Soon after arriving in Freiburg, I started yearning for a bicycle. Since I can get around perfectly well with my Semesterticket for the trams, this whim wasn't really utilitarian in origin. I'll attribute it partly to the desire for belonging (since it feels like everyone here cycles -- bicycles on streets here frequently outnumber cars, and the front of my building looks like this) and partly to the hope of improving my self-image by association (since cycling's so picturesque here -- professors with books; housewives with baskets of groceries; girls in long coats, hair streaming helmetless in the wind).

Anyway, rational or not, I wanted a bike, but the secondhand shops I visited quoted me terrifying prices. I resigned myself to a stable and comfortable transportational existence on the Straβenbahnen -- and then heard by chance last week that there was going to be a municipal bicycle auction that Saturday in Müllheim, a tiny agricultural-centre town twenty kilometres south of Freiburg.

So, very early that Saturday, I headed along the main Mannheim-Basel train line down to Müllheim. There were plenty of bikes, presumably rescued from the clutches of gangs of bicycle-stealing gangsters. Caught up in the exhiliration of my first real-life auction and the excitement of finding prices a tenth of the ones in shops and the optimism that results from a general ignorance of possible pitfalls, I quickly obtained a solid-looking green specimen, and then headed back to Freiburg.

It was only later that I discovered that the thing had no brakes. More precisely, it had brakes, but the brake-wire had snapped, or been cut, so that pulling the brake-lever had no effect. At any rate, it was not really a bicycle, but rather a thing that had the potential to become one.
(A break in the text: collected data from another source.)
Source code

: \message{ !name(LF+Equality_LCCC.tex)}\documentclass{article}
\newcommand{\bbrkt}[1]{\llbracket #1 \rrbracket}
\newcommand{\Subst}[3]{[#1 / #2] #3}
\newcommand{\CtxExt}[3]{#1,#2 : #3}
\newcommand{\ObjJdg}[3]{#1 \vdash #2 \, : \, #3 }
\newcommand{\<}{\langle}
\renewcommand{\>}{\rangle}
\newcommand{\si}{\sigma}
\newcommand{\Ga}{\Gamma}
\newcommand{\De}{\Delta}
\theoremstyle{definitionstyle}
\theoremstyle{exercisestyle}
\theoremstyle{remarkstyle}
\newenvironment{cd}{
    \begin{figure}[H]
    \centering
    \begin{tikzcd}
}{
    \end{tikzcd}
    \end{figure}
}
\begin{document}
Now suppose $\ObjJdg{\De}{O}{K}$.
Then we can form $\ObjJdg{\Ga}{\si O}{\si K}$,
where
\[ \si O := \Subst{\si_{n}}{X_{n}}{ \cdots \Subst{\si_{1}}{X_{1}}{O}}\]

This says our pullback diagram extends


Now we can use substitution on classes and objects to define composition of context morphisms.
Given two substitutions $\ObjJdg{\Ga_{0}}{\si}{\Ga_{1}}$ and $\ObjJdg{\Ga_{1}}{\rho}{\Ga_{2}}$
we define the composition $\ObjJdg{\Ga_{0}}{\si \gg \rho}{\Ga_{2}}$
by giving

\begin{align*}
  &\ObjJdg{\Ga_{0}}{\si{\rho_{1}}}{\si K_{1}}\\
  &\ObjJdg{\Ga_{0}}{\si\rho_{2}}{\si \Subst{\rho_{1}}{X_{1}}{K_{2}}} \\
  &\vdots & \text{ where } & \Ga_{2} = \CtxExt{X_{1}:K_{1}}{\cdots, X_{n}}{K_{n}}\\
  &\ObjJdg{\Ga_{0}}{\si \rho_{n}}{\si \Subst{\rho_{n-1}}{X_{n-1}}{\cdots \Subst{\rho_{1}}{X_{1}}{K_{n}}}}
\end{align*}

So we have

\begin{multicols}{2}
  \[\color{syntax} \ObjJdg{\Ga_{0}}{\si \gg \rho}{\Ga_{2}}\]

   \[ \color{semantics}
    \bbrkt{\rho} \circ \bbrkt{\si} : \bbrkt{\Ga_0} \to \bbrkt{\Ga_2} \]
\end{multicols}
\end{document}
I put the almost-bicycle in the sheds out front of my residence, and forgot about it in the excitement of first classes.

Today, in the lecture-free Friday afternoon which is a delightful feature of my studies here, I got around to paying it some attention again, and took it in to a shop I'd heard of through the grapevine. The shop was said to be cheap, which was what attracted me to it. And indeed it was. For it turned out to be essentially just a large, well-stocked workshop, that anyone can use for a trivial hourly rate, called a bicycle "collective" because you do the repairs yourself, with help (in my case, lots of it) from the wise people in charge. It was in a courtyard off the main street, squished in with a community art studio and a secondhand-clothing shop and suchlike hippy-type businesses, and it had that familiar rather alternative atmosphere that's generated among people who really love their bicycles.

It was delightfully full. The other customers were all under 35, otherwise seemingly a random sampling of Freiburg's population. I spent an hour and a half replacing the wire and lever of my brake, feeling as if I was being initiated into true German-ness, and then cycled home.

1 comment:

Bojan said...

Congratulations! I take it that green bike in the photo is yours? It has a weird frame, missing a bar from the bottom of the seat to the bottom of handle bars, like the blue bike.